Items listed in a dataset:

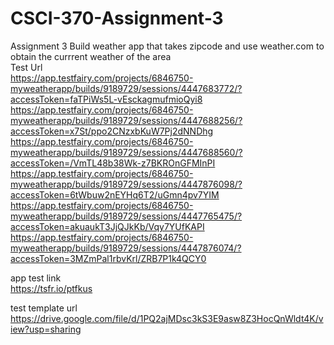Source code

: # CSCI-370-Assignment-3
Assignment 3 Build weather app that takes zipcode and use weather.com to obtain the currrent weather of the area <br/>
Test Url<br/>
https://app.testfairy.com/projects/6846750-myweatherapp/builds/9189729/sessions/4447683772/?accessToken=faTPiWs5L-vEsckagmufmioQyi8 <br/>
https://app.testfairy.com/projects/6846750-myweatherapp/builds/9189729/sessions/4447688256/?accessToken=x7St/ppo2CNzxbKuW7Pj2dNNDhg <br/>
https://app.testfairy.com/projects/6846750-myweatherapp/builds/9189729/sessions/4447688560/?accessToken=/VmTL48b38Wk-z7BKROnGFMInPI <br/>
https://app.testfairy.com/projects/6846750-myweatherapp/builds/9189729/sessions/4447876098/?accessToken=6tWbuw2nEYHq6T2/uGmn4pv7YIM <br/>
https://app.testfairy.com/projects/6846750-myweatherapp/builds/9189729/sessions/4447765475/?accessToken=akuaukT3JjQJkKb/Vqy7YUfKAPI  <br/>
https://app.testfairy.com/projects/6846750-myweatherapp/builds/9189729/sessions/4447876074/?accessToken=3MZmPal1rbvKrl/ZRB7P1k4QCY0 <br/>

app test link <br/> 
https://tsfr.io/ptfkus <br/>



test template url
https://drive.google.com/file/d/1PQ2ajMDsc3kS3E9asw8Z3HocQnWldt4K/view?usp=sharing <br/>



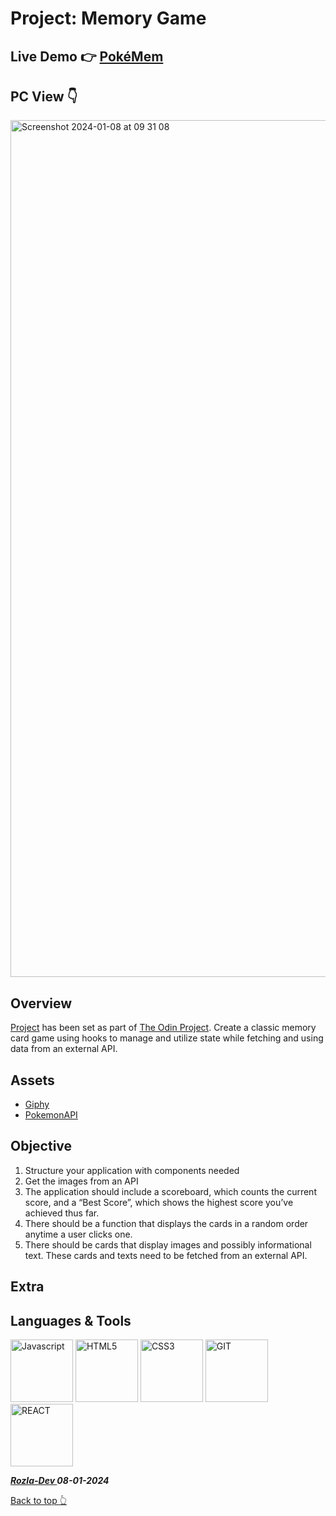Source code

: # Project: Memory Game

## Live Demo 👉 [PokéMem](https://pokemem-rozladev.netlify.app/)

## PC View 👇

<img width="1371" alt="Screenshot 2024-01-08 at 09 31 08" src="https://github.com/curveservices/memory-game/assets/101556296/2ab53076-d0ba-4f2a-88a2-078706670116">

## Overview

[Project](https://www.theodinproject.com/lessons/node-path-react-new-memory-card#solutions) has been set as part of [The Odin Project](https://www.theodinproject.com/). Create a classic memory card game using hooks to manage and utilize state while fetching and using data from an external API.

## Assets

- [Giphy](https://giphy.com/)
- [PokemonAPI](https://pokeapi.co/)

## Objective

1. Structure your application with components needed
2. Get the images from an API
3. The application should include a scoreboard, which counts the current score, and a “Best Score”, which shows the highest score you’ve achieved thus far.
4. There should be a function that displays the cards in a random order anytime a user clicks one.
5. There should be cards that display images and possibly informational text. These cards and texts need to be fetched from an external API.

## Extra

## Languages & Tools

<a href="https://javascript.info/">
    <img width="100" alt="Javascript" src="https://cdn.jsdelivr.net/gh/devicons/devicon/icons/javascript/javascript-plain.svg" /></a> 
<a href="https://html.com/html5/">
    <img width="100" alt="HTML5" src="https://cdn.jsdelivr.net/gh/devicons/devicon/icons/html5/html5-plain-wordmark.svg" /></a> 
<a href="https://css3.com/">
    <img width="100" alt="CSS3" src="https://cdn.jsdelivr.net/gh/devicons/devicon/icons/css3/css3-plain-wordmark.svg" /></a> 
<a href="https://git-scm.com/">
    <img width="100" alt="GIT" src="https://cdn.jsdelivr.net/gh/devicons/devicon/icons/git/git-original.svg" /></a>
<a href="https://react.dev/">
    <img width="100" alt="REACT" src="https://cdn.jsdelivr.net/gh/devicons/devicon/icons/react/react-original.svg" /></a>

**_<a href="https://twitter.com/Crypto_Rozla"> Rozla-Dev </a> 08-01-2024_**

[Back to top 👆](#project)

...

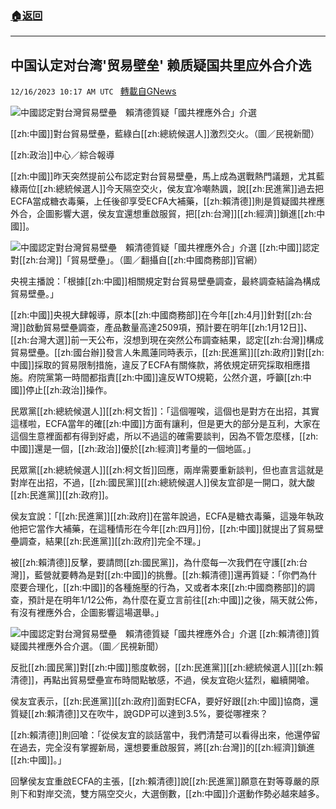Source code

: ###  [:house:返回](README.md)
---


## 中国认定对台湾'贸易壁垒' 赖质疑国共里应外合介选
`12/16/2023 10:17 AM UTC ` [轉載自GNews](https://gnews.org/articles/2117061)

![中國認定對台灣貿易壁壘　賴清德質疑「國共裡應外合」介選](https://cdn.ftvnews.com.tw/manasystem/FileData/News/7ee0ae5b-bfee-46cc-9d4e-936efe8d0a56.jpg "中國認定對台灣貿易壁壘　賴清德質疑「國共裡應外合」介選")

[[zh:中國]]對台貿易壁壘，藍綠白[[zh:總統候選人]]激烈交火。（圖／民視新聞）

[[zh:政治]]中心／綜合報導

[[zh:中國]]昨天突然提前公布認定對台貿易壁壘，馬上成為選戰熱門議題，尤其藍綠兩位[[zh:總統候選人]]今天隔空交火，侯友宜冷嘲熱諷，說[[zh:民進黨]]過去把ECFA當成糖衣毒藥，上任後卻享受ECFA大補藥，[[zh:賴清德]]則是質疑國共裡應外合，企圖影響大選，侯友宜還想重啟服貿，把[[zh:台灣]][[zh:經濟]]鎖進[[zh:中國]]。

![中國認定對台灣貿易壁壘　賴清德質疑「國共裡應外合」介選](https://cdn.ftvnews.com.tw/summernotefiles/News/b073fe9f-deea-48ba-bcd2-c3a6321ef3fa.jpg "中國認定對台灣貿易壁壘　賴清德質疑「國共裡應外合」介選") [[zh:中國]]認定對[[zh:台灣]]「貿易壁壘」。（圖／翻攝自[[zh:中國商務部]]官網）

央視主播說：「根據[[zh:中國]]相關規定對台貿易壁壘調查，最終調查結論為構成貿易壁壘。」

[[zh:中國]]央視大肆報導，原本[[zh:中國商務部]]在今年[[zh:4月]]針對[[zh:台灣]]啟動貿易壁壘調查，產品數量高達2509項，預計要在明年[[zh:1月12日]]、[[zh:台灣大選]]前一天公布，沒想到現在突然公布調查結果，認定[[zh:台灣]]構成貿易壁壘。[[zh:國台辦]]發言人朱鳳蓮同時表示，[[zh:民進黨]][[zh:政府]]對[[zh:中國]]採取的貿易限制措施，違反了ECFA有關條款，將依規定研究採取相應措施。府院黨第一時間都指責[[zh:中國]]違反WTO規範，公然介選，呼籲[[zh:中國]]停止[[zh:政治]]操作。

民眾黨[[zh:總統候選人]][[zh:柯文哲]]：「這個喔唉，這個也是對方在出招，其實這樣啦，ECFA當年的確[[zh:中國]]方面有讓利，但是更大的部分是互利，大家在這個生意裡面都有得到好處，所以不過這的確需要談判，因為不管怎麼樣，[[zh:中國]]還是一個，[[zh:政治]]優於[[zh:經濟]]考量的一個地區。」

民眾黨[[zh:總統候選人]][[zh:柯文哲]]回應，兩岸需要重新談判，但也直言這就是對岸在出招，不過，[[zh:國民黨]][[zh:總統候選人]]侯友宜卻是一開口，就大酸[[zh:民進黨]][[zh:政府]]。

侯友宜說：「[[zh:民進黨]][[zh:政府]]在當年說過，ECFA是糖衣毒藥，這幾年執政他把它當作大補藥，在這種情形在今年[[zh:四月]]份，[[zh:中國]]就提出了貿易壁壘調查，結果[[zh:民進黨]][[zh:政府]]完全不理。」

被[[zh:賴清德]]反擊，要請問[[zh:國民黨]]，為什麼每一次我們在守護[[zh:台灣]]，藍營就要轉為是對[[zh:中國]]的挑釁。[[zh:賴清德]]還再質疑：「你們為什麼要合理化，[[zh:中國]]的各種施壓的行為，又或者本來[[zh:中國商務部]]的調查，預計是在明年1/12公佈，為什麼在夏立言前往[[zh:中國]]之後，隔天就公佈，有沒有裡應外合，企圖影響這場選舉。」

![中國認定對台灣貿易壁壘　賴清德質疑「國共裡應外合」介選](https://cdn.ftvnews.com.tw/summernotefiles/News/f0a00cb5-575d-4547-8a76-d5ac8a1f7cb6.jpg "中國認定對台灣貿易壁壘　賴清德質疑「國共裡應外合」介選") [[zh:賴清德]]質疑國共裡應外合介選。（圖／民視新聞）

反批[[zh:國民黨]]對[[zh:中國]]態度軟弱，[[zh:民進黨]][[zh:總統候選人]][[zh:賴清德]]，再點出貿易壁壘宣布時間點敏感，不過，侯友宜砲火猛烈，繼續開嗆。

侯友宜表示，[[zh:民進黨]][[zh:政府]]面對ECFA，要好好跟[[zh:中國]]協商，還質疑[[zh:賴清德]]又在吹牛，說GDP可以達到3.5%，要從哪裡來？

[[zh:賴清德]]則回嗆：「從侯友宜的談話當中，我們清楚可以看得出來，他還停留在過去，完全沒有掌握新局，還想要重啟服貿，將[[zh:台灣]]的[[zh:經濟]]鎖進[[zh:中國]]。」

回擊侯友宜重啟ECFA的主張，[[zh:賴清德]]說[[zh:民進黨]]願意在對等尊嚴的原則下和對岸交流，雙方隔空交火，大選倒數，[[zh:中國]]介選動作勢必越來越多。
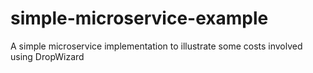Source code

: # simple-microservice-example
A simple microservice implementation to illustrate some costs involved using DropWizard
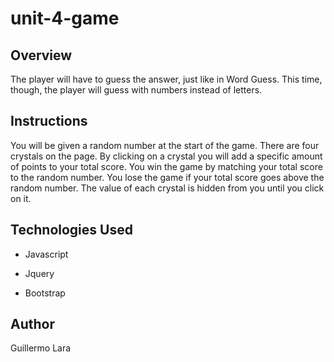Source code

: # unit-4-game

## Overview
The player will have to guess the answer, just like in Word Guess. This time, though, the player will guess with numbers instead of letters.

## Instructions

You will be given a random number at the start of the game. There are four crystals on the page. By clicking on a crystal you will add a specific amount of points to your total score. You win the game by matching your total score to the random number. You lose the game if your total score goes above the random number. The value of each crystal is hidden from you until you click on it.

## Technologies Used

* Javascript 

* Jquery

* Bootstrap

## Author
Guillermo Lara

Prompt | Which lines above hold the string "images"? Copy every one of them.

Output |
2. Get the images from an API
5. There should be cards that display images and possibly informational text. These cards and texts need to be fetched from an external API.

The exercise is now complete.